Kepada Kadis, Sekretaris dan Kabid pengembangan UMKM, Catur Sugeng dengan tegas menayakan, berapa UMKM kah yang sudah dibina langsung oleh pemerintah Kabupaten Kampar secara langsung. Apa jenis usaha dan binaan seperti apa yang telah kita lakukan?, tanya Catur.

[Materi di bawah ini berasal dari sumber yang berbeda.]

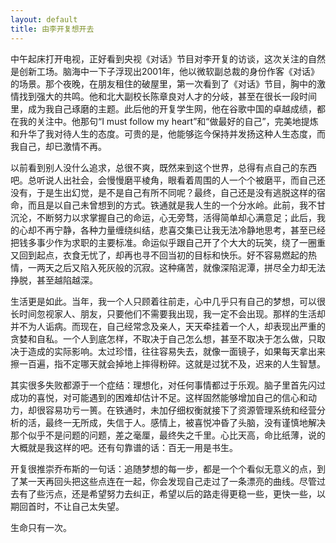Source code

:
 ```yaml
---
layout: default
title: 由李开复想开去
---
```

中午起床打开电视，正好看到央视《对话》节目对李开复的访谈，这次关注的自然是创新工场。脑海中一下子浮现出2001年，他以微软副总裁的身份作客《对话》的场景。那个夜晚，在朋友租住的破屋里，第一次看到了《对话》节目，胸中的激情找到强大的共鸣。他和北大副校长陈章良对人才的分岐，甚至在很长一段时间里，成为我自己琢磨的主题。此后他的开复学生网，他在谷歌中国的卓越成绩，都在我的关注中。他那句“I must follow my heart”和“做最好的自己”，完美地提炼和升华了我对待人生的态度。可贵的是，他能够迄今保持并发扬这种人生态度，而我自己，却已激情不再。

以前看到别人没什么追求，总很不爽，既然来到这个世界，总得有点自己的东西吧。总听说人出社会，会慢慢磨平棱角，眼看着周围的人一个个被磨平，而自己还没有，于是生出幻觉，是不是自己有所不同呢？最终，自己还是没有逃脱这样的宿命，而且是以自己未曾想到的方式。铁通就是我人生的一个分水岭。此前，我不甘沉沦，不断努力以求掌握自己的命运，心无旁骛，活得简单却心满意足；此后，我的心却不再宁静，各种力量缠绕纠结，悲喜交集已让我无法冷静地思考，甚至已经把钱多事少作为求职的主要标准。命运似乎跟自己开了个大大的玩笑，绕了一圈重又回到起点，衣食无忧了，却再也寻不回当初的目标和快乐。好不容易燃起的热情，一两天之后又陷入死灰般的沉寂。这种痛苦，就像深陷泥潭，拼尽全力却无法挣脱，甚至越陷越深。

生活更是如此。当年，我一个人只顾着往前走，心中几乎只有自己的梦想，可以很长时间忽视家人、朋友，只要他们不需要我出现，我一定不会出现。那样的生活却并不为人诟病。而现在，自己经常念及亲人，天天牵挂着一个人，却表现出严重的贪婪和自私。一个人到底怎样，不取决于自己怎么想，甚至不取决于怎么做，只取决于造成的实际影响。太过珍惜，往往容易失去，就像一面镜子，如果每天拿出来擦一百遍，指不定哪天就会掉地上摔得粉碎。这就是过犹不及，迟来的人生智慧。

其实很多失败都源于一个症结：理想化，对任何事情都过于乐观。脑子里首先闪过成功的喜悦，对可能遇到的困难却估计不足。这样固然能够增加自己的信心和动力，却很容易功亏一篑。在铁通时，未加仔细权衡就接下了资源管理系统和经营分析的活，最终一无所成，失信于人。感情上，被喜悦冲昏了头脑，没有谨慎地解决那个似乎不是问题的问题，差之毫厘，最终失之千里。心比天高，命比纸薄，说的大概就是我这样的吧。还有句靠谱的话：百无一用是书生。

开复很推崇乔布斯的一句话：追随梦想的每一步，都是一个个看似无意义的点，到了某一天再回头把这些点连在一起，你会发现自己走过了一条漂亮的曲线。尽管过去有了些污点，还是希望努力去纠正，希望以后的路走得更稳一些，更快一些，以期回首时，不让自己太失望。

生命只有一次。


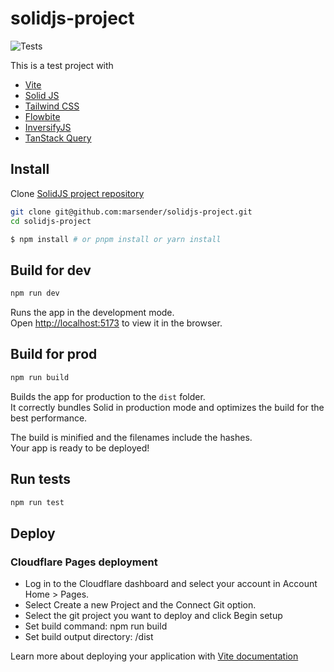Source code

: # solidjs-project

![Tests](https://github.com/marsender/solidjs-project/actions/workflows/node.js.yml/badge.svg?branch=main)

This is a test project with

- [Vite](https://vitejs.dev/)
- [Solid JS](https://solidjs.com)
- [Tailwind CSS](https://tailwindcss.com/)
- [Flowbite](https://flowbite.com/)
- [InversifyJS](https://inversify.io/)
- [TanStack Query](https://tanstack.com/query/latest)

## Install

Clone [SolidJS project repository](https://github.com/marsender/solidjs-project)

```bash
git clone git@github.com:marsender/solidjs-project.git
cd solidjs-project
```

```bash
$ npm install # or pnpm install or yarn install
```

## Build for dev

```bash
npm run dev
```

Runs the app in the development mode.<br>
Open [http://localhost:5173](http://localhost:5173) to view it in the browser.

## Build for prod

```bash
npm run build
```

Builds the app for production to the `dist` folder.<br>
It correctly bundles Solid in production mode and optimizes the build for the best performance.

The build is minified and the filenames include the hashes.<br>
Your app is ready to be deployed!

## Run tests

```bash
npm run test
```

## Deploy

### Cloudflare Pages deployment

- Log in to the Cloudflare dashboard and select your account in Account Home > Pages.
- Select Create a new Project and the Connect Git option.
- Select the git project you want to deploy and click Begin setup
- Set build command: npm run build
- Set build output directory: /dist

Learn more about deploying your application with [Vite documentation](https://vitejs.dev/guide/static-deploy.html)
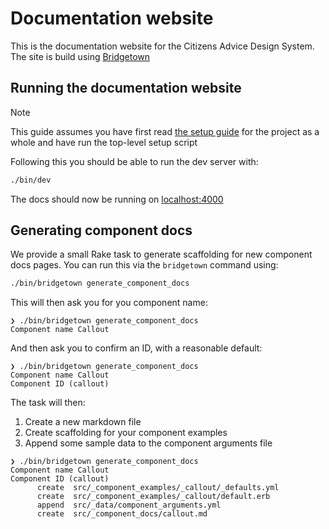 # Documentation website

This is the documentation website for the Citizens Advice Design System. The site is build using [Bridgetown](https://www.bridgetownrb.com/)

## Running the documentation website

> [!NOTE]
> This guide assumes you have first read [the setup guide](../contributing/02-local-setup.md) for the project as a whole and have run the top-level setup script

Following this you should be able to run the dev server with:

```sh
./bin/dev
```

The docs should now be running on [localhost:4000](https://localhost:4000/)

## Generating component docs

We provide a small Rake task to generate scaffolding for new component docs pages. You can run this via the `bridgetown` command using:

```sh
./bin/bridgetown generate_component_docs
```

This will then ask you for you component name:

```
❯ ./bin/bridgetown generate_component_docs
Component name Callout
```

And then ask you to confirm an ID, with a reasonable default:

```
❯ ./bin/bridgetown generate_component_docs
Component name Callout
Component ID (callout)
```

The task will then:

1. Create a new markdown file
2. Create scaffolding for your component examples
3. Append some sample data to the component arguments file

```
❯ ./bin/bridgetown generate_component_docs
Component name Callout
Component ID (callout)
      create  src/_component_examples/_callout/_defaults.yml
      create  src/_component_examples/_callout/default.erb
      append  src/_data/component_arguments.yml
      create  src/_component_docs/callout.md
```
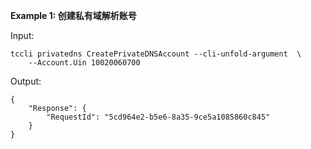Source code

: **Example 1: 创建私有域解析账号**



Input: 

```
tccli privatedns CreatePrivateDNSAccount --cli-unfold-argument  \
    --Account.Uin 10020060700
```

Output: 
```
{
    "Response": {
        "RequestId": "5cd964e2-b5e6-8a35-9ce5a1085860c845"
    }
}
```

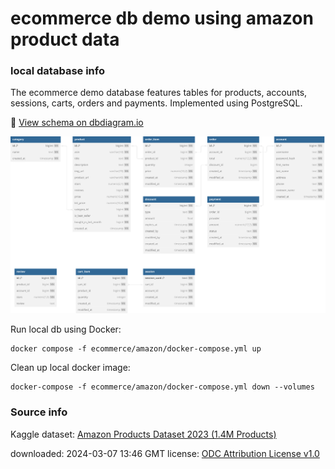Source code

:# ecommerce db demo using amazon product data

### local database info

The ecommerce demo database features tables for products, accounts, sessions, carts, orders and payments. Implemented using PostgreSQL.

:link: [View schema on dbdiagram.io](https://dbdiagram.io/d/ecommerce-demo-65eaf17fb1f3d4062c72cba2)

![image of postgres starting schema - generated on dbdiagram.io](./schema/ecommerce-demo-pg.svg)

Run local db using Docker:

```
docker compose -f ecommerce/amazon/docker-compose.yml up
```

Clean up local docker image:

```
docker-compose -f ecommerce/amazon/docker-compose.yml down --volumes
```


### Source info
Kaggle dataset: [Amazon Products Dataset 2023 (1.4M Products)](https://www.kaggle.com/datasets/asaniczka/amazon-products-dataset-2023-1-4m-products)

downloaded: 2024-03-07 13:46 GMT
license: [ODC Attribution License v1.0](https://opendatacommons.org/licenses/by/1-0/index.html)

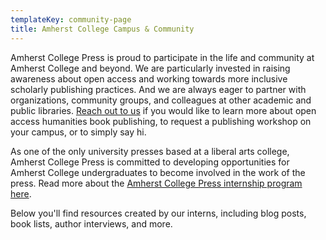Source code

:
 ```yaml
---
templateKey: community-page
title: Amherst College Campus & Community
---
```

Amherst College Press is proud to participate in the life and community at Amherst College and beyond. We are particularly invested in raising awareness about open access and working towards more inclusive scholarly publishing practices. And we are always eager to partner with organizations, community groups, and colleagues at other academic and public libraries. [Reach out to us](https://acpress.amherst.edu/contact) if you would like to learn more about open access humanities book publishing, to request a publishing workshop on your campus, or to simply say hi.

As one of the only university presses based at a liberal arts college, Amherst College Press is committed to developing opportunities for Amherst College undergraduates to become involved in the work of the press. Read more about the [Amherst College Press internship program here](https://acpress.amherst.edu/internships).

Below you'll find resources created by our interns, including blog posts, book lists, author interviews, and more.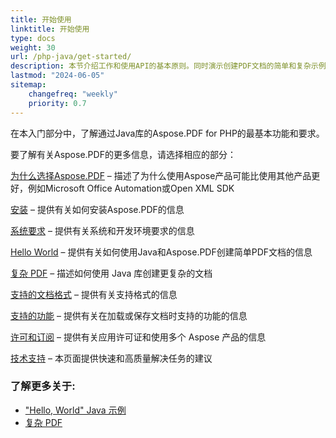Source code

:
 ```yaml
---
title: 开始使用
linktitle: 开始使用
type: docs
weight: 30
url: /php-java/get-started/
description: 本节介绍工作和使用API的基本原则。同时演示创建PDF文档的简单和复杂示例
lastmod: "2024-06-05"   
sitemap: 
    changefreq: "weekly"
    priority: 0.7
---
```


在本入门部分中，了解通过Java库的Aspose.PDF for PHP的最基本功能和要求。

要了解有关Aspose.PDF的更多信息，请选择相应的部分：

[为什么选择Aspose.PDF](/pdf/php-java/why-aspose-pdf/) – 描述了为什么使用Aspose产品可能比使用其他产品更好，例如Microsoft Office Automation或Open XML SDK

[安装](/pdf/php-java/installation/) – 提供有关如何安装Aspose.PDF的信息

[系统要求](/pdf/php-java/system-requirements/) – 提供有关系统和开发环境要求的信息

[Hello World](/pdf/php-java/hello-world-example/) – 提供有关如何使用Java和Aspose.PDF创建简单PDF文档的信息

[复杂 PDF](/pdf/php-java/complex-pdf-example/) – 描述如何使用 Java 库创建更复杂的文档

[支持的文档格式](/pdf/php-java/supported-file-formats/) – 提供有关支持格式的信息

[支持的功能](/pdf/php-java/key-features/) – 提供有关在加载或保存文档时支持的功能的信息

[许可和订阅](/pdf/php-java/licensing/) – 提供有关应用许可证和使用多个 Aspose 产品的信息

[技术支持](/pdf/php-java/technical-support/) – 本页面提供快速和高质量解决任务的建议

### 了解更多关于:

- ["Hello, World" Java 示例](/pdf/php-java/hello-world-example/)
- [复杂 PDF](/pdf/php-java/complex-pdf-example/)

Dengan tegas Catur Sugeng juga mengintruksikan agar Dinas perdagangan koperasi dan UMKM jangan menjadikan covid-19  sebagai alasan untuk tidak berbuat dan berkarya. segera cari pelaku usaha yang sehati. lakukan pendampinganndan pembinaan kepada mereka hingga mereka bisa kita lepaskan sendiri dalam mengembangkan usahanya. Walaupun sedikit, tetapi hasilnya jelas dan bermanfaat bagi pelaku usaha tersebut, ungkap Catur.
Sementara itu, Kadis Perdagangan Koperasi dan UMKM Kabupaten Kampar, Afrizal, S. Sos melalui Kabid Pengembangan UMKM, Ibrahim, M.Si kepada wartawan menjelaskan, bahwa saat ini terdapat sekitar 6264 UMKM di Kabupaten Kampar.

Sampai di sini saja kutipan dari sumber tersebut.